# New 2011 Tarmac Comp color?



## PJ352 (Dec 5, 2007)

Maybe it was there and I never saw it, but this Americam Flyer Tarmac is (IMO) pretty cool - and I don't normally gravitate towards red bikes. I think it's because it brings back memories of a bike I had in grade school. It was red as well (after I spray painted it).  
View attachment 214262


----------



## nismo73 (Jul 29, 2009)

You're not going crazy, it wasn't there when they first put up the 2011 bikes.


----------



## crumjack (Sep 11, 2005)

Isn't that the same as the red Tarmac Elite? I saw a red Apex model in my LBS a couple weeks and it looked nice the way Speshy red always does...


----------



## crumjack (Sep 11, 2005)

Nope, I'm wrong... Nice find!


----------



## d999ss (Sep 7, 2010)

I've been in love with the American Flyer's minimal graphics since The tour of California. So much so that I was seriously contemplating building my own. Specialized must have gotten such a positive response that they decided to to release it to the public. I called my LBS and put down a deposit for a 54cm this afternoon. They expect the bike to show up first week of Nov. I couldn't be happier. Should look similar to this when I'm finished.


----------



## BluesDawg (Mar 1, 2005)

My LBS guy told me about it yesterday. It is a Comp upgraded to Ultegra. He said there will only be 100 of them.


----------



## PJ352 (Dec 5, 2007)

BluesDawg said:


> My LBS guy told me about it yesterday. It is a Comp upgraded to Ultegra. He said *there will only be 100 of them*.

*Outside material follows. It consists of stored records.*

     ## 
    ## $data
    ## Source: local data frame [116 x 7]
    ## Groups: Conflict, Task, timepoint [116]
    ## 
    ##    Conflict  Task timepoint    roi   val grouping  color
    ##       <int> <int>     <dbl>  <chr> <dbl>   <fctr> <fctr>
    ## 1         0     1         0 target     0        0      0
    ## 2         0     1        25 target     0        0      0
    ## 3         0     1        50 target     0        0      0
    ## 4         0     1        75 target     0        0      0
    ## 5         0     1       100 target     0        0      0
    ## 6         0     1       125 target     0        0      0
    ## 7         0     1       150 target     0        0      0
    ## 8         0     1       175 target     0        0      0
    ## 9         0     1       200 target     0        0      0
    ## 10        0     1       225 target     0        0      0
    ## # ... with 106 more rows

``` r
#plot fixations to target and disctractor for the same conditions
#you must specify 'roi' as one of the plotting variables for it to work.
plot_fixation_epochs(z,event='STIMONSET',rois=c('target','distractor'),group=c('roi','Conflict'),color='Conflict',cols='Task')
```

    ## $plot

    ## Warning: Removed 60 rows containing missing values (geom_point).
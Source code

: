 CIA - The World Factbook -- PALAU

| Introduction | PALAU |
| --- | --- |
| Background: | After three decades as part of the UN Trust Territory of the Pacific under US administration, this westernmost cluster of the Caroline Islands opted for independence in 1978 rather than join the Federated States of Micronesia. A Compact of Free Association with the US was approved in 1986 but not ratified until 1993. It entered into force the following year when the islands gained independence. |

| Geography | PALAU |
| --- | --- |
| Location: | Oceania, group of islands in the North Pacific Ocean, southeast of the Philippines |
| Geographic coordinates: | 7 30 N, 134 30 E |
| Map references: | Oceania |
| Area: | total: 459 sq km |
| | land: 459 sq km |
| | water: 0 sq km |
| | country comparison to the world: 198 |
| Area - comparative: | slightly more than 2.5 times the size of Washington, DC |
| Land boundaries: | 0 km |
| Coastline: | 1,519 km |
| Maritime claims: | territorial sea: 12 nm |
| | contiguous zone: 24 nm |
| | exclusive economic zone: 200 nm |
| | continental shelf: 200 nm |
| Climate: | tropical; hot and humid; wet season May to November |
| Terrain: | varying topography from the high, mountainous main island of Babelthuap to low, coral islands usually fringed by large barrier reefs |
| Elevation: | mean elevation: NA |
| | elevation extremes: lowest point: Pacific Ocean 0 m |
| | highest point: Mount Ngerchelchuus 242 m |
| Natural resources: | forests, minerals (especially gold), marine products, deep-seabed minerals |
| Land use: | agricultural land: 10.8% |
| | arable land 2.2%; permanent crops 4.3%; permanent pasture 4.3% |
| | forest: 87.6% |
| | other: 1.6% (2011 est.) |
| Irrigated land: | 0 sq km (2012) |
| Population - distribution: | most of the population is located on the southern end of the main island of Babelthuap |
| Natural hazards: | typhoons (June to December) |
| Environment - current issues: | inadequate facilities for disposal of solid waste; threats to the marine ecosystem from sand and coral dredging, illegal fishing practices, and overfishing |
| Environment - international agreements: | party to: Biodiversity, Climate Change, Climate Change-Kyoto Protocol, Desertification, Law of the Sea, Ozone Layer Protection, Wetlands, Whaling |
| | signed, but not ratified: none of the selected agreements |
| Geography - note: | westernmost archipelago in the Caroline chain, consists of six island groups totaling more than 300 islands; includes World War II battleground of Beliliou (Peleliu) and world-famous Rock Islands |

That IMO puts it in collector's status (but time will tell). 

From a value/ performance standpoint, it probably could be argued that the Expert is still the better deal, but at $600 less and performance very close to the Expert, it's not a bad deal.


----------



## d999ss (Sep 7, 2010)

Bike came in this morning, headed to pick it up this afternoon!


----------



## PJ352 (Dec 5, 2007)

d999ss said:


> Bike came in this morning, headed to pick it up this afternoon!


Great! Of course, pics would be appreciated.


----------



## d999ss (Sep 7, 2010)

Here it is, I'm in love. This frame is absolutely stunning in real life. It feels so utilitarian, so purposeful, like it has only has one job to do and that to be ridden. Taking it out for a group ride tomorrow morning as well as install my pedals


----------



## PJ352 (Dec 5, 2007)

Great looking bike, thanks for sharing.

From the pics the color looks like a deeper, blood red. Is that accurate?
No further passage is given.